Asked by the Philadelphia Inquirer in July 2006 if he would have dropped football if he had the sole discretion, Adamany replied "that's a very tough question" but admitted he "might very well have closed the program" in 2003 or 2004. Adamany, who is now a professor at Temple, refused comment for this story.

"I can tell you -- [Adamany] was not very well thought of," said Bill Rinck, 85, a 1951 Temple graduate and founder of the Owl Club, the school's athletics fundraising club. "It was devastating."

The argument against football didn't only involve on-field performance. The program annually had one of the worst home attendances in the country, dealt with a large number of players transferring and having academic issues and lost millions of dollars every year. Even O'Connor, a football supporter, now admits the program was "broken." However, by a slight margin, the task force announced in January 2005 that Temple would continue fielding a team, albeit it one without a conference affiliation for the next two years.

"It was a very close vote," said O'Connor, the chairman of the Board of Trustees since July 2009. "There were some people that said it was a money losing program, it was broken in many ways, and why do we sustain it? The majority of the members of that committee and the majority of the board believed that football is a key focus of a major University. It can help with alumni support. It can bring disparate groups together as one. It can create a new spirit with the student body -- give them reasons to cheer for their school. And it kind of gives us an opportunity to bring in people who have these athletic skills to come to a unique urban institution and get a great education. It was a win-win. We're not disappointed with the decision."

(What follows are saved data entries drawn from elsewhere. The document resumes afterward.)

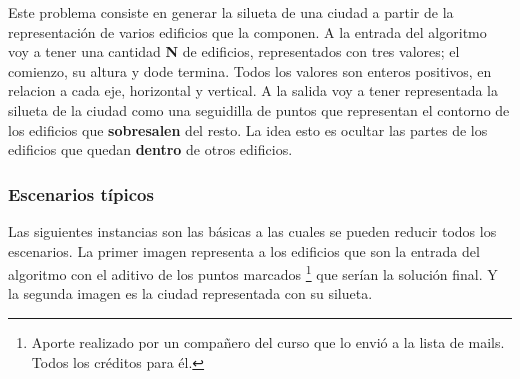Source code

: Este problema consiste en generar la silueta de una ciudad a partir de la representaci\'on de varios edificios que la componen.
A la entrada del algoritmo voy a tener una cantidad \textbf{N} de edificios, representados con tres valores; el comienzo, su altura y dode termina. Todos los valores son enteros positivos, en relacion a cada eje, horizontal y vertical.
A la salida voy a tener representada la silueta de la ciudad como una seguidilla de puntos que representan el contorno de los edificios que \textbf{sobresalen} del resto.
La idea esto es ocultar las partes de los edificios que quedan \textbf{dentro} de otros edificios.

\subsubsection*{Escenarios t\'ipicos}

Las siguientes instancias son las b\'asicas a las cuales se pueden reducir todos los escenarios. La primer imagen representa a los edificios que son la entrada del algoritmo con el aditivo de los puntos marcados \footnote{Aporte realizado por un compañero del curso que lo envió a la lista de mails. Todos los créditos para \'el.} que ser\'ian la solución final. Y la segunda imagen es la ciudad representada con su silueta.

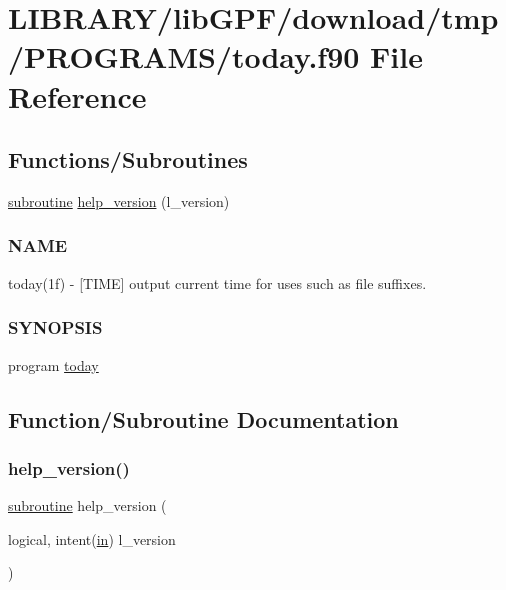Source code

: \hypertarget{today_8f90}{}\section{L\+I\+B\+R\+A\+R\+Y/lib\+G\+P\+F/download/tmp/\+P\+R\+O\+G\+R\+A\+M\+S/today.f90 File Reference}
\label{today_8f90}
\subsection*{Functions/\+Subroutines}
\begin{DoxyCompactItemize}
\item 
\hyperlink{M__stopwatch_83_8txt_acfbcff50169d691ff02d4a123ed70482}{subroutine} \hyperlink{today_8f90_a39c21619b08a3c22f19e2306efd7f766}{help\+\_\+version} (l\+\_\+version)
\begin{DoxyCompactList}\small\item\em \subsubsection*{N\+A\+ME}

today(1f) -\/ \mbox{[}T\+I\+ME\mbox{]} output current time for uses such as file suffixes. \subsubsection*{S\+Y\+N\+O\+P\+S\+IS}\end{DoxyCompactList}\item 
program \hyperlink{today_8f90_a85de40d003821f9db87243b8b25b8d40}{today}
\end{DoxyCompactItemize}


\subsection{Function/\+Subroutine Documentation}
\mbox{\label{today_8f90_a39c21619b08a3c22f19e2306efd7f766}} 
\subsubsection{\texorpdfstring{help\+\_\+version()}{help\_version()}}
{\footnotesize\ttfamily \hyperlink{M__stopwatch_83_8txt_acfbcff50169d691ff02d4a123ed70482}{subroutine} help\+\_\+version (\begin{DoxyParamCaption}\item[{logical, intent(\hyperlink{M__journal_83_8txt_afce72651d1eed785a2132bee863b2f38}{in})}]{l\+\_\+version }\end{DoxyParamCaption})}



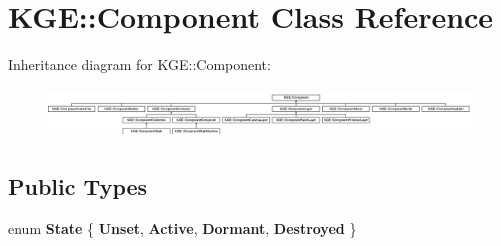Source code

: \hypertarget{class_k_g_e_1_1_component}{\section{K\-G\-E\-:\-:Component Class Reference}
\label{class_k_g_e_1_1_component}
}
Inheritance diagram for K\-G\-E\-:\-:Component\-:\begin{figure}[H]
\begin{center}
\leavevmode
\includegraphics[height=1.303083cm]{class_k_g_e_1_1_component}
\end{center}
\end{figure}
\subsection*{Public Types}
\begin{DoxyCompactItemize}
\item 
enum {\bfseries State} \{ {\bfseries Unset}, 
{\bfseries Active}, 
{\bfseries Dormant}, 
{\bfseries Destroyed}
 \}
\end{DoxyCompactItemize}

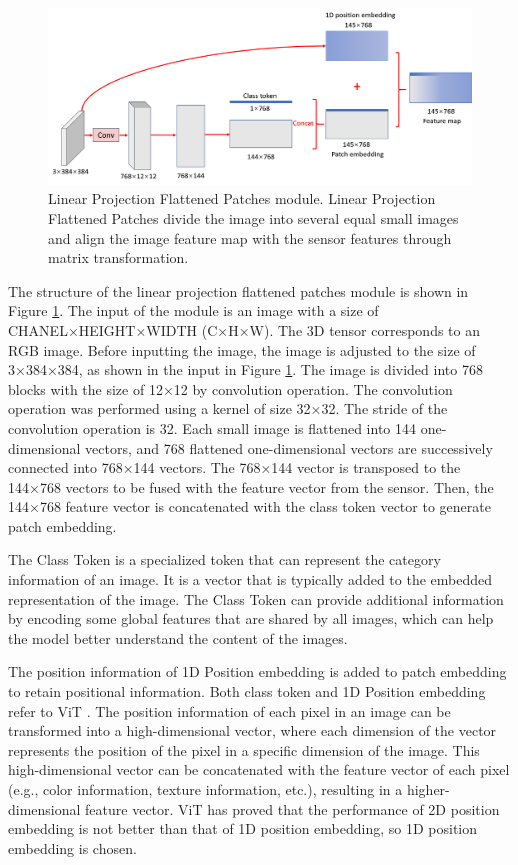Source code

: \documentclass[acmsmall, screen]{acmart}
\begin{document}
\begin{figure}[htbp]
  \centering
  \includegraphics[width=\linewidth]{pic/linear_projection_flattened_patches_module.png}
  \caption{Linear Projection Flattened Patches module. Linear Projection Flattened Patches divide the image into several equal small images and align the image feature map with the sensor features through matrix transformation.}
  \label{linear_projection}
\end{figure}

The structure of the linear projection flattened patches module is shown in Figure \ref{linear_projection}. The input of the module is an image with a size of CHANEL×HEIGHT×WIDTH (C×H×W). The 3D tensor corresponds to an RGB image. Before inputting the image, the image is adjusted to the size of 3×384×384, as shown in the input in Figure \ref{linear_projection}. The image is divided into 768 blocks with the size of 12×12 by convolution operation. The convolution operation was performed using a kernel of size 32×32. The stride of the convolution operation is 32. Each small image is flattened into 144 one-dimensional vectors, and 768 flattened one-dimensional vectors are successively connected into 768×144 vectors. The 768×144 vector is transposed to the 144×768 vectors to be fused with the feature vector from the sensor. Then, the 144×768 feature vector is concatenated with the class token vector to generate patch embedding. 

The Class Token is a specialized token that can represent the category information of an image. It is a vector that is typically added to the embedded representation of the image. The Class Token can provide additional information by encoding some global features that are shared by all images, which can help the model better understand the content of the images.

The position information of 1D Position embedding is added to patch embedding to retain positional information. Both class token and 1D Position embedding refer to ViT \cite{dosovitskiy_image_2021}. The position information of each pixel in an image can be transformed into a high-dimensional vector, where each dimension of the vector represents the position of the pixel in a specific dimension of the image. This high-dimensional vector can be concatenated with the feature vector of each pixel (e.g., color information, texture information, etc.), resulting in a higher-dimensional feature vector. ViT has proved that the performance of 2D position embedding is not better than that of 1D position embedding, so 1D position embedding is chosen. 
\end{document}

Still, the Owls' turnaround didn't occur overnight. Sitting on a couch in his home earlier this month, Chodoff brought up the woeful 0-11 season in 2005 that included a 65-0 loss at Wisconsin and a 70-7 defeat at Bowling Green. That December, Temple replaced coach Bobby Wallace with Virginia defensive coordinator Al Golden, a 36-year old New Jersey native.

Under Golden, the Owls improved from 1-11 in 2006 to 9-4 in 2009, when they made their first bowl appearance in 30 years and only their third bowl game in the program's 111-year history. After leading Temple to an 8-4 record in 2010, Golden accepted the job as head coach of Miami. Few people had a problem with Golden taking a better-paying, more prestigious position.

"He was a wonderful young man who did a great job for us," O'Connor said.

Steve Addazio, Florida's offensive coordinator, took over and led the Owls to a 9-4 record and bowl victory in 2011. Last December, following a 4-7 season, Addazio left for Boston College.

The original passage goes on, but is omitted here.